## Recorded data
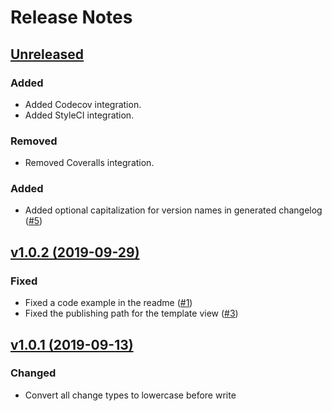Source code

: # Release Notes

## [Unreleased](https://github.com/markwalet/laravel-changelog/compare/v1.0.2...master)

### Added
- Added Codecov integration.
- Added StyleCI integration.

### Removed
- Removed Coveralls integration.

### Added
- Added optional capitalization for version names in generated changelog ([#5](https://github.com/markwalet/laravel-changelog/issues/5))

## [v1.0.2 (2019-09-29)](https://github.com/markwalet/laravel-changelog/compare/v1.0.1...v1.0.2)

### Fixed
- Fixed a code example in the readme ([#1](https://github.com/markwalet/laravel-changelog/issues/1))
- Fixed the publishing path for the template view ([#3](https://github.com/markwalet/laravel-changelog/issues/3))

## [v1.0.1 (2019-09-13)](https://github.com/markwalet/laravel-changelog/compare/v1.0.0...v1.0.1)

### Changed
 - Convert all change types to lowercase before write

## Required work
Every entry above needs to be duplicated precisely, and none of the pictures should appear.

## Exercise answer
Source code

: # Release Notes

## [Unreleased](https://github.com/markwalet/laravel-changelog/compare/v1.0.2...master)

### Added
- Added Codecov integration.
- Added StyleCI integration.

### Removed
- Removed Coveralls integration.

### Added
- Added optional capitalization for version names in generated changelog ([#5](https://github.com/markwalet/laravel-changelog/issues/5))

## [v1.0.2 (2019-09-29)](https://github.com/markwalet/laravel-changelog/compare/v1.0.1...v1.0.2)

### Fixed
- Fixed a code example in the readme ([#1](https://github.com/markwalet/laravel-changelog/issues/1))
- Fixed the publishing path for the template view ([#3](https://github.com/markwalet/laravel-changelog/issues/3))

## [v1.0.1 (2019-09-13)](https://github.com/markwalet/laravel-changelog/compare/v1.0.0...v1.0.1)

### Changed
 - Convert all change types to lowercase before write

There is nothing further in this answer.